If I am going to bash Bush, I’ll do it because he enforced the unconstitutional laws of extra-territorial taxation, though obviously with far less zeal than the current POTUS, and because Bush signed the HEART Act 2008. If I get on Romney’s case, if he wins in November, it will be because he continues Obama’s extra-territorial tax jihad, instead of offering a presidential pardon to the innocent overseas.
Further comment on IRS “generosity” to whistle blowers:
http://www.getirshelp.com/irsblog/4294/whistle-blowers-get-no-favors-from-irs/
“Despite a cavernous tax gap, the IRS does seem to be particularly fond of whistleblowers who blow the cover of major tax cheats and tax evaders. Under the law, whistleblowers could be awarded up to 30% of the taxes that are collected from the subjects. But the sad reality is that over the past 5 years, only 3 awards have been paid to whistleblowers out of a staggering 1,300 claims filed against almost 10,000 companies and individuals that amount to an underpayment of more than $2 million each. …”
@confederate
It was not an article. It was a friend who told me her husband just accepted a position at HSBC to find Americans who have potential tax or penalty liabilities and develop a case against them for the 15% finders fee from the IRS.

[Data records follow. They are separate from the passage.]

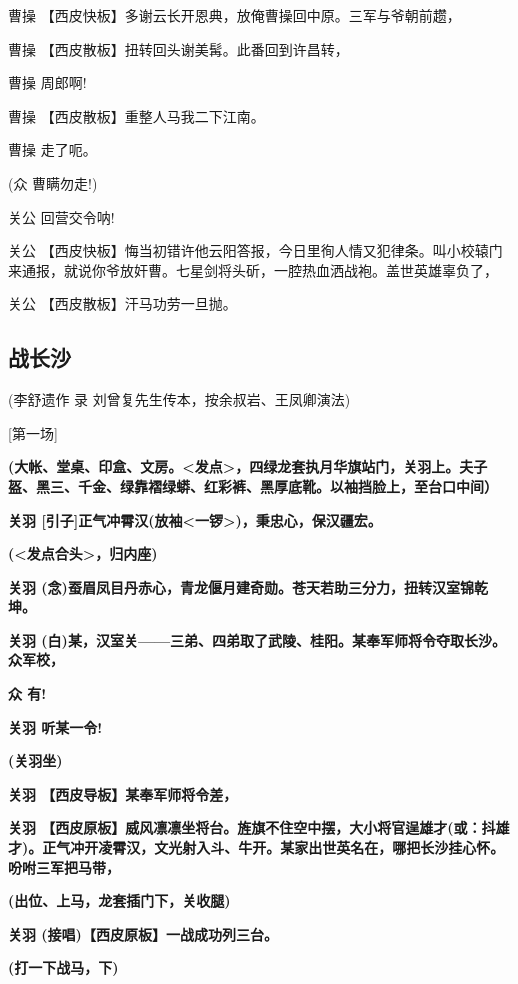曹操 【西皮快板】多谢云长开恩典，放俺曹操回中原。三军与爷朝前趱，

曹操 【西皮散板】扭转回头谢美髯。此番回到许昌转，

曹操 周郎啊!

曹操 【西皮散板】重整人马我二下江南。

曹操 走了呃。

(众 曹瞒勿走!)

关公 回营交令呐!

关公
【西皮快板】悔当初错许他云阳答报，今日里徇人情又犯律条。叫小校辕门来通报，就说你爷放奸曹。七星剑将头斫，一腔热血洒战袍。盖世英雄辜负了，

关公 【西皮散板】汗马功劳一旦抛。

\newpage
\hypertarget{ux6218ux957fux6c99}{%
\subsection{战长沙}\label{ux6218ux957fux6c99}}

(李舒遗作 录 刘曾复先生传本，按余叔岩、王凤卿演法)

{[}第一场{]}

\textbf{(大帐、堂桌、印盒、文房。\textless{}发点\textgreater{}，四绿龙套执月华旗站门，关羽上。夫子盔、黑三、千金、绿靠褶绿蟒、红彩裤、黑厚底靴。以袖挡脸上，至台口中间）}

\textbf{关羽
{[}引子{]}正气冲霄汉(放袖\textless{}一锣\textgreater{})，秉忠心，保汉疆宏。}

\textbf{(\textless{}发点合头\textgreater{}，归内座)}

\textbf{关羽
(念)蚕眉凤目丹赤心，青龙偃月建奇勋。苍天若助三分力，扭转汉室锦乾坤。}

\textbf{关羽
(白)某，汉室关------三弟、四弟取了武陵、桂阳。某奉军师将令夺取长沙。众军校，}

\textbf{众 有!}

\textbf{关羽 听某一令!}

\textbf{(关羽坐)}

\textbf{关羽 【西皮导板】某奉军师将令差，}

\textbf{关羽
【西皮原板】威风凛凛坐将台。旌旗不住空中摆，大小将官逞雄才(或：抖雄才)。正气冲开凌霄汉，文光射入斗、牛开。某家出世英名在，哪把长沙挂心怀。吩咐三军把马带，}

\textbf{(出位、上马，龙套插门下，关收腿)}

\textbf{关羽 (接唱)【西皮原板】一战成功列三台。}

\textbf{(打一下战马，下)}

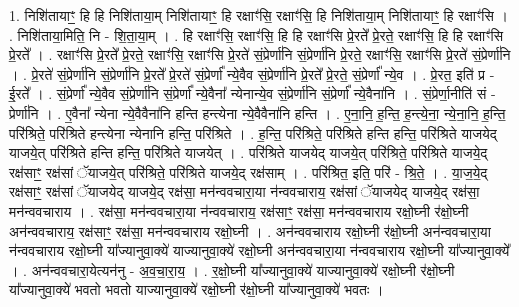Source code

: \documentclass[17pt]{extarticle}
\begin{document}
1. निशि॑तायाꣳ॒॒ हि हि निशि॑ताया॒म् निशि॑तायाꣳ॒॒ हि रक्षाꣳ॑सि॒ रक्षाꣳ॑सि॒ हि निशि॑ताया॒म् निशि॑तायाꣳ॒॒ हि रक्षाꣳ॑सि । . निशि॑ताया॒मिति॒ नि - शि॒ता॒या॒म् । . हि रक्षाꣳ॑सि॒ रक्षाꣳ॑सि॒ हि हि रक्षाꣳ॑सि प्रे॒रते᳚ प्रे॒रते॒ रक्षाꣳ॑सि॒ हि हि रक्षाꣳ॑सि प्रे॒रते᳚ । . रक्षाꣳ॑सि प्रे॒रते᳚ प्रे॒रते॒ रक्षाꣳ॑सि॒ रक्षाꣳ॑सि प्रे॒रते॑ सं॒प्रेर्णा॑नि सं॒प्रेर्णा॑नि प्रे॒रते॒ रक्षाꣳ॑सि॒ रक्षाꣳ॑सि प्रे॒रते॑ सं॒प्रेर्णा॑नि । . प्रे॒रते॑ सं॒प्रेर्णा॑नि सं॒प्रेर्णा॑नि प्रे॒रते᳚ प्रे॒रते॑ सं॒प्रेर्णा᳚ न्ये॒वैव सं॒प्रेर्णा॑नि प्रे॒रते᳚ प्रे॒रते॒ सं॒प्रेर्णा᳚ न्ये॒व । . प्रे॒रत॒ इति॑ प्र - ई॒रते᳚ । . सं॒प्रेर्णा᳚ न्ये॒वैव सं॒प्रेर्णा॑नि सं॒प्रेर्णा᳚ न्ये॒वैना᳚ न्येनान्ये॒व सं॒प्रेर्णा॑नि सं॒प्रेर्णा᳚ न्ये॒वैना॑नि । . सं॒प्रेर्णा॒नीति॑ सं - प्रेर्णा॑नि । . ए॒वैना᳚ न्येना न्ये॒वैवैना॑नि हन्ति हन्त्येना न्ये॒वैवैना॑नि हन्ति । . ए॒ना॒नि॒ ह॒न्ति॒ ह॒न्त्ये॒ना॒ न्ये॒ना॒नि॒ ह॒न्ति॒ परि॑श्रिते॒ परि॑श्रिते हन्त्येना न्येनानि हन्ति॒ परि॑श्रिते । . ह॒न्ति॒ परि॑श्रिते॒ परि॑श्रिते हन्ति हन्ति॒ परि॑श्रिते याजयेद् याजये॒त् परि॑श्रिते हन्ति हन्ति॒ परि॑श्रिते याजयेत् । . परि॑श्रिते याजयेद् याजये॒त् परि॑श्रिते॒ परि॑श्रिते याजये॒द् रक्ष॑साꣳ॒॒ रक्ष॑सां ॅयाजये॒त् परि॑श्रिते॒ परि॑श्रिते याजये॒द् रक्ष॑साम् । . परि॑श्रित॒ इति॒ परि॑ - श्रि॒ते॒ । . या॒ज॒ये॒द् रक्ष॑साꣳ॒॒ रक्ष॑सां ॅयाजयेद् याजये॒द् रक्ष॑सा॒ मन॑न्ववचारा॒या न॑न्ववचाराय॒ रक्ष॑सां ॅयाजयेद् याजये॒द् रक्ष॑सा॒ मन॑न्ववचाराय । . रक्ष॑सा॒ मन॑न्ववचारा॒या न॑न्ववचाराय॒ रक्ष॑साꣳ॒॒ रक्ष॑सा॒ मन॑न्ववचाराय रक्षो॒घ्नी र॑क्षो॒घ्नी अन॑न्ववचाराय॒ रक्ष॑साꣳ॒॒ रक्ष॑सा॒ मन॑न्ववचाराय रक्षो॒घ्नी । . अन॑न्ववचाराय रक्षो॒घ्नी र॑क्षो॒घ्नी अन॑न्ववचारा॒या न॑न्ववचाराय रक्षो॒घ्नी या᳚ज्यानुवा॒क्ये॑ याज्यानुवा॒क्ये॑ रक्षो॒घ्नी अन॑न्ववचारा॒या न॑न्ववचाराय रक्षो॒घ्नी या᳚ज्यानुवा॒क्ये᳚ । . अन॑न्ववचारा॒येत्यन॑नु - अ॒व॒चा॒रा॒य॒ । . र॒क्षो॒घ्नी या᳚ज्यानुवा॒क्ये॑ याज्यानुवा॒क्ये॑ रक्षो॒घ्नी र॑क्षो॒घ्नी या᳚ज्यानुवा॒क्ये॑ भवतो भवतो याज्यानुवा॒क्ये॑ रक्षो॒घ्नी र॑क्षो॒घ्नी या᳚ज्यानुवा॒क्ये॑ भवतः । \newline
\end{document}

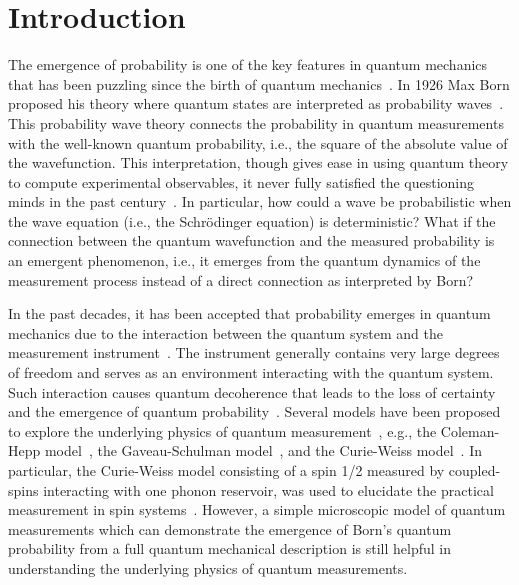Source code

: \documentclass[twocolumn,showpacs,preprintnumbers,amsmath,amssymb]{revtex4}
\begin{document}
	
	
	\section{Introduction}
The emergence of probability is one of the key features in quantum mechanics that has been puzzling since the birth of quantum mechanics~\cite{sw1989ap,sw1989prl}. In 1926 Max Born proposed his theory where quantum states are interpreted as probability waves~\cite{mborn1926zp,mborn1954nl}. This probability wave theory connects the probability in quantum measurements with the well-known quantum probability, i.e., the square of the absolute value of the wavefunction. This interpretation, though gives ease in using quantum theory to compute experimental observables, it never fully satisfied the questioning minds in the past century~\cite{usinha2010science,abassi2013rmp,pshadbolt2014np,mop2021prl}. In particular, how could a wave be probabilistic when the wave equation (i.e., the Schr\"odinger equation) is deterministic? What if the connection between the quantum wavefunction and the measured probability is an emergent phenomenon, i.e., it emerges from the quantum dynamics of the measurement process instead of a direct connection as interpreted by Born?

In the past decades, it has been accepted that probability emerges in quantum mechanics due to the interaction between the quantum system and the measurement instrument~\cite{jaw1984book,hmwiseman2011book}. The instrument generally contains very large degrees of freedom and serves as an environment interacting with the quantum system. Such interaction causes quantum decoherence that leads to the loss of certainty and the emergence of quantum probability~\cite{whz2003prl,whz2005pra,ms2005fop,um2004ijqi}. Several models have been proposed to explore the underlying physics of quantum measurement~\cite{aea2013rmp}, e.g., the Coleman-Hepp model~\cite{bs2001book}, the Gaveau-Schulman model~\cite{gb1990jsp}, and the Curie-Weiss model~\cite{aea2003epl}. In particular, the Curie-Weiss model consisting of a spin 1/2 measured by coupled-spins interacting with one phonon reservoir, was used to elucidate the practical measurement in spin systems~\cite{aea2013rmp}. However, a simple microscopic model of quantum measurements which can demonstrate the emergence of Born's quantum probability from a full quantum mechanical description is still helpful in understanding the underlying physics of quantum measurements.
\end{document}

Sorry to have deflected from the main agenda by injecting Dubya, but that Dead or Alive phrase led to wanting to drag in that ignominous ex for his embarrassing rhetoric. (Dubya maybe played at buffoon to look relatively better than an outright tool?) Nothing like having an opaque and incoherent backstory to toss up shreds of exoneration (astroturf, Ratheritis, etc) out of the confusion. But whatever the technicalities, the big outline looks other than honorable. See below. It is hard to get past the fact that a good deal of the anguish being suffered by extraterritorials traces back to the Bush presidency response to 9/11. At least we’re alive to suffer, which is more than a massive pile of unnecessarily dead Iraqis and Afghanis can say.
http://en.wikipedia.org/wiki/George_W._Bush_military_service_controversy
George W. Bush joined the 147th Fighter Interceptor Group of the Texas Air National Guard on May 27, 1968, during the Vietnam War. He committed to serve until May 26, 1974, with two years on active duty while training to fly and four years on part-time duty. … Bush did not take this mandatory physical examination in mid-1972, thus ending his pilot’s career. He did not fly after April 15, 1972. … According to his released military records, Bush never flew again as a National Guard pilot after April 1972, and was suspended from flying on August 1, 1972.